→ What you are asked to do
Return the records that follow unaltered. Omit every picture.
------------------------------------------------------------
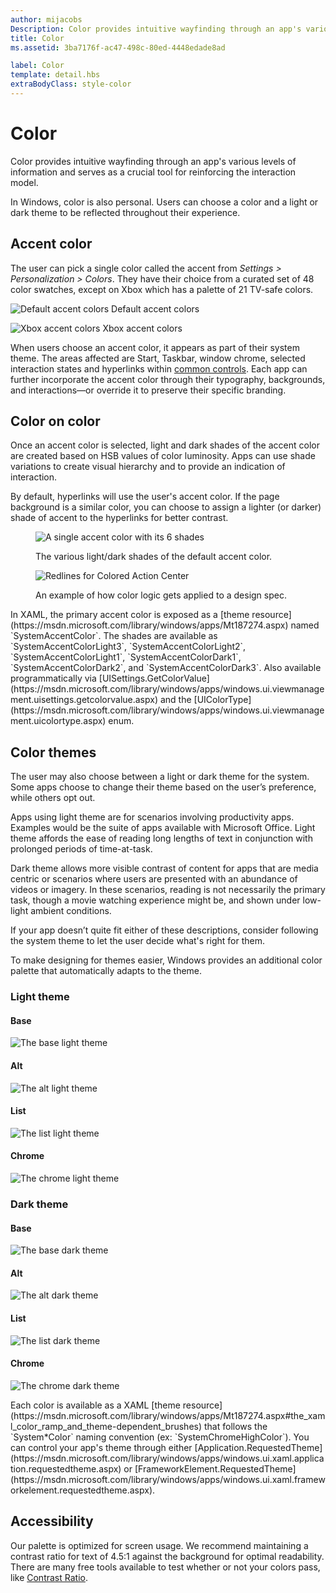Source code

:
 ```yaml
---
author: mijacobs
Description: Color provides intuitive wayfinding through an app's various levels of information and serves as a crucial tool for reinforcing the interaction model.
title: Color
ms.assetid: 3ba7176f-ac47-498c-80ed-4448edade8ad

label: Color
template: detail.hbs
extraBodyClass: style-color
---
```


# Color

Color provides intuitive wayfinding through an app's various levels of information and serves as a crucial tool for reinforcing the interaction model.

In Windows, color is also personal. Users can choose a color and a light or dark theme to be reflected throughout their experience.

## Accent color

The user can pick a single color called the accent from *Settings > Personalization > Colors*. They have their choice from a curated set of 48 color swatches, except on Xbox which has a palette of 21 TV-safe colors.

<!-- Alternate version for the dev center. Need to add hex values. -->
![Default accent colors](images/accentcolorswatch.png) Default accent colors

![Xbox accent colors](images/accentcolorswatch_xbox.png) Xbox accent colors



When users choose an accent color, it appears as part of their system theme. The areas affected are Start, Taskbar, window chrome, selected interaction states and hyperlinks within [common controls](https://dev.windows.com/design/controls-patterns). Each app can further incorporate the accent color through their typography, backgrounds, and interactions—or override it to preserve their specific branding.

## Color on color

Once an accent color is selected, light and dark shades of the accent color are created based on HSB values of color luminosity. Apps can use shade variations to create visual hierarchy and to provide an indication of interaction.

By default, hyperlinks will use the user's accent color. If the page background is a similar color, you can choose to assign a lighter (or darker) shade of accent to the hyperlinks for better contrast.

<figure class="figure-img" >
    <img src="images/shades.png" alt="A single accent color with its 6 shades"  />
        <figcaption><p>The various light/dark shades of the default accent color.</p>
</figcaption>
</figure>

<figure class="figure-img" >
    <img src="images/action_center_redline_zoom.png" alt="Redlines for Colored Action Center"  />
        <figcaption><p>An example of how color logic gets applied to a design spec.</p>
</figcaption>
</figure>

<aside class="aside-dev">
    <div class="aside-dev-title">
    </div>
    <div class="aside-dev-content">
In XAML, the primary accent color is exposed as a [theme resource](https://msdn.microsoft.com/library/windows/apps/Mt187274.aspx) named `SystemAccentColor`. The shades are available as `SystemAccentColorLight3`, `SystemAccentColorLight2`, `SystemAccentColorLight1`, `SystemAccentColorDark1`, `SystemAccentColorDark2`, and `SystemAccentColorDark3`. Also available programmatically via [UISettings.GetColorValue](https://msdn.microsoft.com/library/windows/apps/windows.ui.viewmanagement.uisettings.getcolorvalue.aspx) and the [UIColorType](https://msdn.microsoft.com/library/windows/apps/windows.ui.viewmanagement.uicolortype.aspx) enum.
    </div>
</aside>

## Color themes

The user may also choose between a light or dark theme for the system. Some apps choose to change their theme based on the user’s preference, while others opt out.

Apps using light theme are for scenarios involving productivity apps. Examples would be the suite of apps available with Microsoft Office. Light theme affords the ease of reading long lengths of text in conjunction with prolonged periods of time-at-task.

Dark theme allows more visible contrast of content for apps that are media centric or scenarios where users are presented with an abundance of videos or imagery. In these scenarios, reading is not necessarily the primary task, though a movie watching experience might be, and shown under low-light ambient conditions.

If your app doesn’t quite fit either of these descriptions, consider following the system theme to let the user decide what's right for them.

To make designing for themes easier, Windows provides an additional color palette that automatically adapts to the theme.

<!-- OP version -->
### Light theme
#### Base
![The base light theme](images/themes-light-base.png)
#### Alt
![The alt light theme](images/themes-light-alt.png)
#### List
![The list light theme](images/themes-light-list.png)
#### Chrome
![The chrome light theme](images/themes-light-chrome.png)
### Dark theme
#### Base
![The base dark theme](images/themes-dark-base.png)
#### Alt
![The alt dark theme](images/themes-dark-alt.png)
#### List
![The list dark theme](images/themes-dark-list.png)
#### Chrome
![The chrome dark theme](images/themes-dark-chrome.png)

<aside class="aside-dev">
    <div class="aside-dev-title">
    </div>
    <div class="aside-dev-content">
Each color is available as a XAML [theme resource](https://msdn.microsoft.com/library/windows/apps/Mt187274.aspx#the_xaml_color_ramp_and_theme-dependent_brushes) that follows the `System*Color` naming convention (ex: `SystemChromeHighColor`). You can control your app's theme through either [Application.RequestedTheme](https://msdn.microsoft.com/library/windows/apps/windows.ui.xaml.application.requestedtheme.aspx) or [FrameworkElement.RequestedTheme](https://msdn.microsoft.com/library/windows/apps/windows.ui.xaml.frameworkelement.requestedtheme.aspx).
    </div>
</aside>

## Accessibility

Our palette is optimized for screen usage. We recommend maintaining a contrast ratio for text of 4.5:1 against the background for optimal readability. There are many free tools available to test whether or not your colors pass, like [Contrast Ratio](http://leaverou.github.io/contrast-ratio/).


<!--HONumber=Jun16_HO3-->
------------------------------------------------------------
→ Answer for this exercise
Source code

:
 ```yaml
---
author: mijacobs
Description: Color provides intuitive wayfinding through an app's various levels of information and serves as a crucial tool for reinforcing the interaction model.
title: Color
ms.assetid: 3ba7176f-ac47-498c-80ed-4448edade8ad

label: Color
template: detail.hbs
extraBodyClass: style-color
---
```


# Color

Color provides intuitive wayfinding through an app's various levels of information and serves as a crucial tool for reinforcing the interaction model.

In Windows, color is also personal. Users can choose a color and a light or dark theme to be reflected throughout their experience.

## Accent color

The user can pick a single color called the accent from *Settings > Personalization > Colors*. They have their choice from a curated set of 48 color swatches, except on Xbox which has a palette of 21 TV-safe colors.

<!-- Alternate version for the dev center. Need to add hex values. -->
![Default accent colors](images/accentcolorswatch.png) Default accent colors

![Xbox accent colors](images/accentcolorswatch_xbox.png) Xbox accent colors



When users choose an accent color, it appears as part of their system theme. The areas affected are Start, Taskbar, window chrome, selected interaction states and hyperlinks within [common controls](https://dev.windows.com/design/controls-patterns). Each app can further incorporate the accent color through their typography, backgrounds, and interactions—or override it to preserve their specific branding.

## Color on color

Once an accent color is selected, light and dark shades of the accent color are created based on HSB values of color luminosity. Apps can use shade variations to create visual hierarchy and to provide an indication of interaction.

By default, hyperlinks will use the user's accent color. If the page background is a similar color, you can choose to assign a lighter (or darker) shade of accent to the hyperlinks for better contrast.

<figure class="figure-img" >
    <img src="images/shades.png" alt="A single accent color with its 6 shades"  />
        <figcaption><p>The various light/dark shades of the default accent color.</p>
</figcaption>
</figure>

<figure class="figure-img" >
    <img src="images/action_center_redline_zoom.png" alt="Redlines for Colored Action Center"  />
        <figcaption><p>An example of how color logic gets applied to a design spec.</p>
</figcaption>
</figure>

<aside class="aside-dev">
    <div class="aside-dev-title">
    </div>
    <div class="aside-dev-content">
In XAML, the primary accent color is exposed as a [theme resource](https://msdn.microsoft.com/library/windows/apps/Mt187274.aspx) named `SystemAccentColor`. The shades are available as `SystemAccentColorLight3`, `SystemAccentColorLight2`, `SystemAccentColorLight1`, `SystemAccentColorDark1`, `SystemAccentColorDark2`, and `SystemAccentColorDark3`. Also available programmatically via [UISettings.GetColorValue](https://msdn.microsoft.com/library/windows/apps/windows.ui.viewmanagement.uisettings.getcolorvalue.aspx) and the [UIColorType](https://msdn.microsoft.com/library/windows/apps/windows.ui.viewmanagement.uicolortype.aspx) enum.
    </div>
</aside>

## Color themes

The user may also choose between a light or dark theme for the system. Some apps choose to change their theme based on the user’s preference, while others opt out.

Apps using light theme are for scenarios involving productivity apps. Examples would be the suite of apps available with Microsoft Office. Light theme affords the ease of reading long lengths of text in conjunction with prolonged periods of time-at-task.

Dark theme allows more visible contrast of content for apps that are media centric or scenarios where users are presented with an abundance of videos or imagery. In these scenarios, reading is not necessarily the primary task, though a movie watching experience might be, and shown under low-light ambient conditions.

If your app doesn’t quite fit either of these descriptions, consider following the system theme to let the user decide what's right for them.

To make designing for themes easier, Windows provides an additional color palette that automatically adapts to the theme.

<!-- OP version -->
### Light theme
#### Base
![The base light theme](images/themes-light-base.png)
#### Alt
![The alt light theme](images/themes-light-alt.png)
#### List
![The list light theme](images/themes-light-list.png)
#### Chrome
![The chrome light theme](images/themes-light-chrome.png)
### Dark theme
#### Base
![The base dark theme](images/themes-dark-base.png)
#### Alt
![The alt dark theme](images/themes-dark-alt.png)
#### List
![The list dark theme](images/themes-dark-list.png)
#### Chrome
![The chrome dark theme](images/themes-dark-chrome.png)

<aside class="aside-dev">
    <div class="aside-dev-title">
    </div>
    <div class="aside-dev-content">
Each color is available as a XAML [theme resource](https://msdn.microsoft.com/library/windows/apps/Mt187274.aspx#the_xaml_color_ramp_and_theme-dependent_brushes) that follows the `System*Color` naming convention (ex: `SystemChromeHighColor`). You can control your app's theme through either [Application.RequestedTheme](https://msdn.microsoft.com/library/windows/apps/windows.ui.xaml.application.requestedtheme.aspx) or [FrameworkElement.RequestedTheme](https://msdn.microsoft.com/library/windows/apps/windows.ui.xaml.frameworkelement.requestedtheme.aspx).
    </div>
</aside>

## Accessibility

Our palette is optimized for screen usage. We recommend maintaining a contrast ratio for text of 4.5:1 against the background for optimal readability. There are many free tools available to test whether or not your colors pass, like [Contrast Ratio](http://leaverou.github.io/contrast-ratio/).


<!--HONumber=Jun16_HO3-->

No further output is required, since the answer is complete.